Certain other features were likely to be made operational by February 10 on providing status update of complaints to registered complain­ants, portal access to other stakeholders willing to register for providing inputs on CP/rape/gangrape content and maintaining the hashtag of obscene content, the Court noted in its order. It also said that Facebook was developing or has developed a new “proactive detection” technology for real time screening through artificial intelligence. Facebook was asked to file an affidavit in this regard.

On April 16, the Court required Yahoo, Facebook Ireland, Facebook India, Google India, Google Inc., Microsoft and WhatsApp to let it know the progress made pursuant to the recommendations accepted by these entities as mentioned in the report. None of these entities filed anything in this regard nor were they ready with any response.

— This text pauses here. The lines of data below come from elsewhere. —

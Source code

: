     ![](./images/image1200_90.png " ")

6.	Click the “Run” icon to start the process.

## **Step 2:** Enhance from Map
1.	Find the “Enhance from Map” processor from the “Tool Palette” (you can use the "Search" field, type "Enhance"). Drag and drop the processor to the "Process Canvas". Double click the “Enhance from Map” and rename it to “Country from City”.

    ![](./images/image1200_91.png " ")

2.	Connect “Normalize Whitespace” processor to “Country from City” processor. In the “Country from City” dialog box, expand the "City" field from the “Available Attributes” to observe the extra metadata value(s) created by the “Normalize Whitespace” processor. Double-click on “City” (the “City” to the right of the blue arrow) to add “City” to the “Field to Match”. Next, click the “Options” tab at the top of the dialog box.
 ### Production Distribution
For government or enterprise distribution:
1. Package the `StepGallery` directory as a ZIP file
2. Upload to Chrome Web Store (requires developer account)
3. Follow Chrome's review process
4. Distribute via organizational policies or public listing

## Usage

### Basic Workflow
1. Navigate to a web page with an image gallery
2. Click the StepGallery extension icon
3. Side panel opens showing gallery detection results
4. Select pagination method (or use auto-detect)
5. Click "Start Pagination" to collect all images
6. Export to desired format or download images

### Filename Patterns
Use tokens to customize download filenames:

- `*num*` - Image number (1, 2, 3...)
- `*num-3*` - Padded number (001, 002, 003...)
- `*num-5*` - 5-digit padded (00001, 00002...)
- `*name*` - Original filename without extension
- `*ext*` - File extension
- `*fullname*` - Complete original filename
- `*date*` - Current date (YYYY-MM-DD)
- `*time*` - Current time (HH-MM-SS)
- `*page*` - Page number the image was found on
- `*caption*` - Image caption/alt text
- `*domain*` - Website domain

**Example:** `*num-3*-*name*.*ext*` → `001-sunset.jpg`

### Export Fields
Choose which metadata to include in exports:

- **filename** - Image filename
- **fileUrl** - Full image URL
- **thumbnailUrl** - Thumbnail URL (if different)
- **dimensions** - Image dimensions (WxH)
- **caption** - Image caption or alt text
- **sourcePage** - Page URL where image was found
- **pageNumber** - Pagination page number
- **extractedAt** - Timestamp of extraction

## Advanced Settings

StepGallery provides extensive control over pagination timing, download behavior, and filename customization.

For much of 2017-18, the hearings in the case were held in-camera by the Court in deference to the pleas of the parties, as they were debating the proposals submitted and agreed to by them. Since July, the hearings are once again open to the public so that it acts as a check on the parties, who continue to defy the Court-imposed deadlines for compliance with its orders.

On July 27, the inaction of these internet giants so irked the Court that it told them that for each day of non-compliance, it proposed to impose a fine of Rs 5 lakh on them individually. The Court had already imposed a fine of Rs 1 lakh on each of them for delay in filing affidavits. This forced the companies to assure the bench that the proposals would be complied with in letter and spirit within 30 days.

“We expect the ministry of home affairs of the Government of India to ensure compliance including any steps that are required to be taken by the Government of India,” the bench underlined in its order. Hearing of the case will resume on August 27 and all eyes will be on the Court.